La relación del «celebrity» con la marca es recíproca. «Un famoso aporta notoriedad y reconocimiento, pero también transfiere sus valores a la marca, y deben ajustarse a lo que ésta promueve», dice Carlos Sanz. Este baile de impecables atributos no se agota en el ámbito profesional del famoso, sino que se extiende también a su vida privada, «que no ocurra nada que pueda afectar a la marca» porque «el consumidor tiene una memoria histórica tremenda, y le cuesta perdonar», advierte Mollinedo. Cuando se producen escándalos en torno a la figura del personaje que soporta la imagen de alguna marca, se corre el riesgo de perder la confianza del público objetivo.

«El consumidor tiene una memoria histórica tremenda y le cuesta perdonar»

Un caso sonado fue el de Tiger Woods. El famoso golfista, uno de los deportistas más ricos del mundo –en buena medida por su provechosa relación con las marcas– tuvo un tonto accidente de coche a finales de 2009 sobre el que se comenzó a especular acerca de si conducía bajo los efectos de alguna droga. Por si fuera poco, la deriva de la noticia ante la mala gestión del golfista, llevó a descubrir la infidelidad de Woods a su mujer. Inmediatamente, todas las marcas con las que mantenía acuerdos publicitarios cancelaron sus contratos.

Asimismo resonó a bombo y platillo el negativo impacto que tuvo sobre la marca Lacoste que el autor de los crímenes de Oxford en julio de 2011 confesase su admiración por la firma francesa. La compañía gala intentó sin éxito negociar con la policía para que impidieran que el detenido usara sus prendas.

Así que el conocido axioma «que hablen de ti, aunque sea mal», no parece encontrar un hueco en los anuncios de grandes empresas. «Las marcas serias tienden a cuidarse», asegura Sanz de Andino, aunque sea haciendo uso del «antipersonaje»: contratar para el spot a algún famoso poco querido y «mandarlo al carajo». Carlos ejemplifica esta estrategia rememorando el anuncio estival que Fanta preparó en 2011 con Ramoncín, «le enviaban a una isla desierta», algo poco gratificante, por eso «es difícil que el famoso entre en un juego así».

Los más queridos en España

Que se llame más o menos a un personaje depende de su momento mediático. «Muchas veces las marcas llevan una estrategia clara y te dicen lo que quieren: que sea un hombre, presentador de televisión, deportista u otra cosa», explica Mollinero. Pero «no siempre es así». Por eso, las agencias de comunicación hacen uso de la llave de infinidad de herramientas de medición para abrir la cerradura del éxito. «El celebrity es el empleado más caro dentro de una compañía, hay que ser exigente».

Según el estudio realizado por la agencia «Personality Media», los famosos más conocidos y mejor valorados por los españoles en este 2015 son en su gran mayoría hombres.
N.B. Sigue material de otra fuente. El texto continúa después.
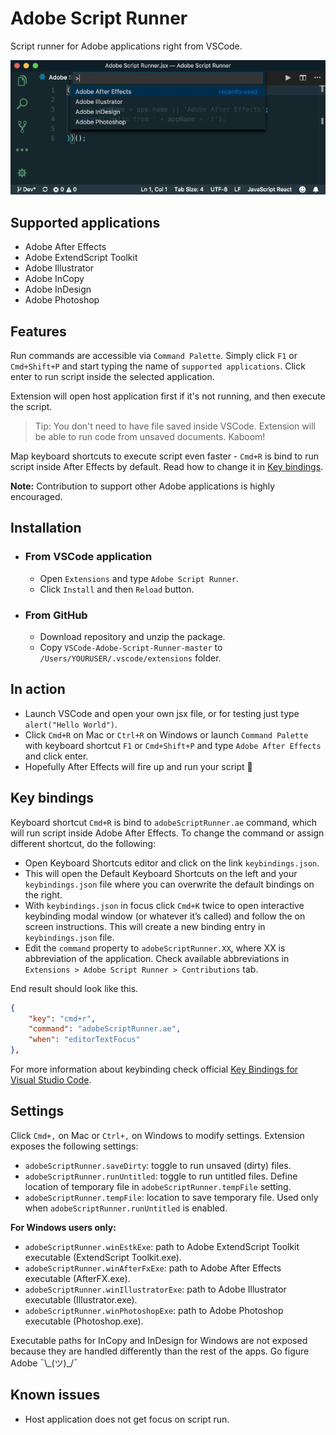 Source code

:# Adobe Script Runner
Script runner for Adobe applications right from VSCode.

![Adobe Script Runner](/resources/Adobe-Script-Runner.gif)

## Supported applications

- Adobe After Effects
- Adobe ExtendScript Toolkit
- Adobe Illustrator
- Adobe InCopy
- Adobe InDesign
- Adobe Photoshop

## Features

Run commands are accessible via `Command Palette`. Simply click `F1` or `Cmd+Shift+P` and start typing the name of `supported applications`. Click enter to run script inside the selected application.

Extension will open host application first if it's not running, and then execute the script.

> Tip: You don't need to have file saved inside VSCode. Extension will be able to run code from unsaved documents. Kaboom!

Map keyboard shortcuts to execute script even faster - `Cmd+R` is bind to run script inside After Effects by default. Read how to change it in [Key bindings](#key-bindings).

**Note:** Contribution to support other Adobe applications is highly encouraged.

## Installation

- ### From VSCode application
  - Open `Extensions` and type `Adobe Script Runner`.
  - Click `Install` and then `Reload` button.

- ### From GitHub
  - Download repository and unzip the package.
  - Copy `VSCode-Adobe-Script-Runner-master` to `/Users/YOURUSER/.vscode/extensions` folder.

## In action

- Launch VSCode and open your own jsx file, or for testing just type `alert("Hello World")`.
- Click `Cmd+R` on Mac or `Ctrl+R` on Windows or launch `Command Palette` with keyboard shortcut `F1` or `Cmd+Shift+P` and type `Adobe After Effects` and click enter.
- Hopefully After Effects will fire up and run your script 🙏

## Key bindings

Keyboard shortcut `Cmd+R` is bind to `adobeScriptRunner.ae` command, which will run script inside Adobe After Effects. To change the command or assign different shortcut, do the following:

- Open Keyboard Shortcuts editor and click on the link `keybindings.json`.
- This will open the Default Keyboard Shortcuts on the left and your `keybindings.json` file where you can overwrite the default bindings on the right.
- With `keybindings.json` in focus click `Cmd+K` twice to open interactive keybinding modal window (or whatever it’s called) and follow the on screen instructions. This will create a new binding entry in `keybindings.json` file.
- Edit the `command` property to `adobeScriptRunner.XX`, where XX is abbreviation of the application. Check available abbreviations in `Extensions > Adobe Script Runner > Contributions` tab. 

End result should look like this.

```json
{
    "key": "cmd+r",
    "command": "adobeScriptRunner.ae",
    "when": "editorTextFocus"
},
```

For more information about keybinding check official [Key Bindings for Visual Studio Code]( https://code.visualstudio.com/docs/getstarted/keybindings).

## Settings

Click `Cmd+,` on Mac or `Ctrl+,` on Windows to modify settings. Extension exposes the following settings:

- `adobeScriptRunner.saveDirty`: toggle to run unsaved (dirty) files.
- `adobeScriptRunner.runUntitled`: toggle to run untitled files. Define location of temporary file in `adobeScriptRunner.tempFile` setting.
- `adobeScriptRunner.tempFile`: location to save temporary file. Used only when `adobeScriptRunner.runUntitled` is enabled.

**For Windows users only:**

- `adobeScriptRunner.winEstkExe`: path to Adobe ExtendScript Toolkit executable (ExtendScript Toolkit.exe).
- `adobeScriptRunner.winAfterFxExe`: path to Adobe After Effects executable (AfterFX.exe).
- `adobeScriptRunner.winIllustratorExe`: path to Adobe Illustrator executable (Illustrator.exe).
- `adobeScriptRunner.winPhotoshopExe`: path to Adobe Photoshop executable (Photoshop.exe).

Executable paths for InCopy and InDesign for Windows are not exposed because they are handled differently than the rest of the apps. Go figure Adobe ¯\\\_(ツ)\_/¯

## Known issues

- Host application does not get focus on script run. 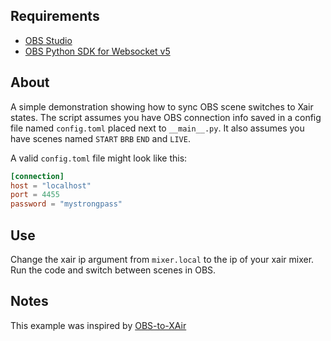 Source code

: ## Requirements

-   [OBS Studio](https://obsproject.com/)
-   [OBS Python SDK for Websocket v5](https://github.com/aatikturk/obsws-python)

## About

A simple demonstration showing how to sync OBS scene switches to Xair states. The script assumes you have OBS connection info saved in
a config file named `config.toml` placed next to `__main__.py`. It also assumes you have scenes named `START` `BRB` `END` and `LIVE`.

A valid `config.toml` file might look like this:

```toml
[connection]
host = "localhost"
port = 4455
password = "mystrongpass"
```

## Use

Change the xair ip argument from `mixer.local` to the ip of your xair mixer. Run the code and switch between scenes in OBS.

## Notes

This example was inspired by [OBS-to-XAir](https://github.com/lebaston100/OBS-to-XAir)
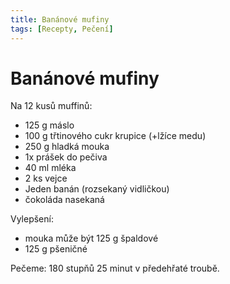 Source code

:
 ```yaml
---
title: Banánové mufiny
tags: [Recepty, Pečení]
---
```


# Banánové mufiny

Na 12 kusů muffinů:
 
* 125 g máslo
* 100 g třtinového cukr krupice (+lžíce medu)
* 250 g hladká mouka 
* 1x prášek do pečiva
* 40 ml mléka
* 2 ks vejce
* Jeden banán (rozsekaný vidličkou)
* čokoláda nasekaná

Vylepšení:

* mouka může být 125 g špaldové
* 125 g pšeničné

Pečeme: 180 stupňů 25 minut v předehřaté troubě. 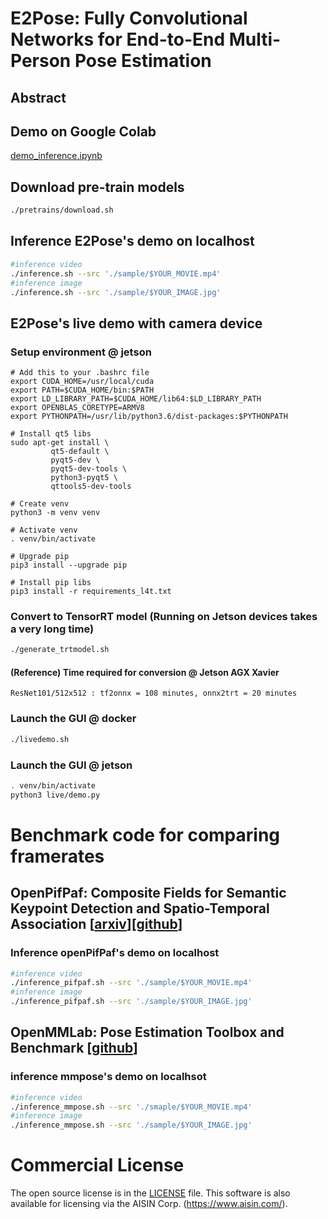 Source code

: # E2Pose: Fully Convolutional Networks for End-to-End Multi-Person Pose Estimation

## Abstract

## Demo on Google Colab
[demo_inference.ipynb](http://colab.research.google.com/github/AISIN-TRC/E2Pose/blob/main/demo_inference.ipynb)

## Download pre-train models
```bash
./pretrains/download.sh
```

## Inference E2Pose's demo on localhost
```bash
#inference video
./inference.sh --src './sample/$YOUR_MOVIE.mp4'
#inference image
./inference.sh --src './sample/$YOUR_IMAGE.jpg'
```

## E2Pose's live demo with camera device
### Setup environment @ jetson
    # Add this to your .bashrc file
    export CUDA_HOME=/usr/local/cuda
    export PATH=$CUDA_HOME/bin:$PATH
    export LD_LIBRARY_PATH=$CUDA_HOME/lib64:$LD_LIBRARY_PATH
    export OPENBLAS_CORETYPE=ARMV8
    export PYTHONPATH=/usr/lib/python3.6/dist-packages:$PYTHONPATH

    # Install qt5 libs
    sudo apt-get install \
             qt5-default \
             pyqt5-dev \
             pyqt5-dev-tools \
             python3-pyqt5 \
             qttools5-dev-tools
    
    # Create venv
    python3 -m venv venv

    # Activate venv
    . venv/bin/activate

    # Upgrade pip
    pip3 install --upgrade pip

    # Install pip libs
    pip3 install -r requirements_l4t.txt


### Convert to TensorRT model (Running on Jetson devices takes a very long time)
```bash
./generate_trtmodel.sh
```
#### (Reference) Time required for conversion @ Jetson AGX Xavier
    ResNet101/512x512 : tf2onnx = 108 minutes, onnx2trt = 20 minutes

### Launch the GUI @ docker
```bash
./livedemo.sh
```

### Launch the GUI @ jetson
```bash
. venv/bin/activate
python3 live/demo.py
```

# Benchmark code for comparing framerates
## OpenPifPaf: Composite Fields for Semantic Keypoint Detection and Spatio-Temporal Association [[arxiv](https://arxiv.org/abs/2103.02440)][[github](https://github.com/openpifpaf/openpifpaf)]
### Inference openPifPaf's demo on localhost
```bash
#inference video
./inference_pifpaf.sh --src './sample/$YOUR_MOVIE.mp4'
#inference image
./inference_pifpaf.sh --src './sample/$YOUR_IMAGE.jpg'
```
## OpenMMLab: Pose Estimation Toolbox and Benchmark [[github](https://github.com/open-mmlab/mmpose)]
### inference mmpose's demo on localhsot
```bash
#inference video
./inference_mmpose.sh --src './smaple/$YOUR_MOVIE.mp4'
#inference image
./inference_mmpose.sh --src './sample/$YOUR_IMAGE.jpg'
```


# Commercial License
The open source license is in the [LICENSE](./LICENSE) file. This software is also available for licensing via the AISIN Corp. (https://www.aisin.com/).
Rafael Nadal ocupa el primer puesto en la escala, seguido por otro deportista, Pau Gasol. El humorista y actor Dani Rovira se sitúa el tercero, un puesto por delante de su compañero de profesión Paco León. Carmen Machi y Ana Duato son las dos mujeres que se cuelan entre la imperante presencia masculina. Destaca que ambas pertenezcan a la escena cultural, a diferencia de ellos, que provienen del ámbito deportivo. Jordi Évole es el único presentador de televisión con el reconocimiento suficiente como para mantenerse en esta lista dos años consecutivos. Vicente del Bosque, Iniesta y Marc Márquez se han ganado asimismo su puesto entre los «personalities» más valorados por los españoles.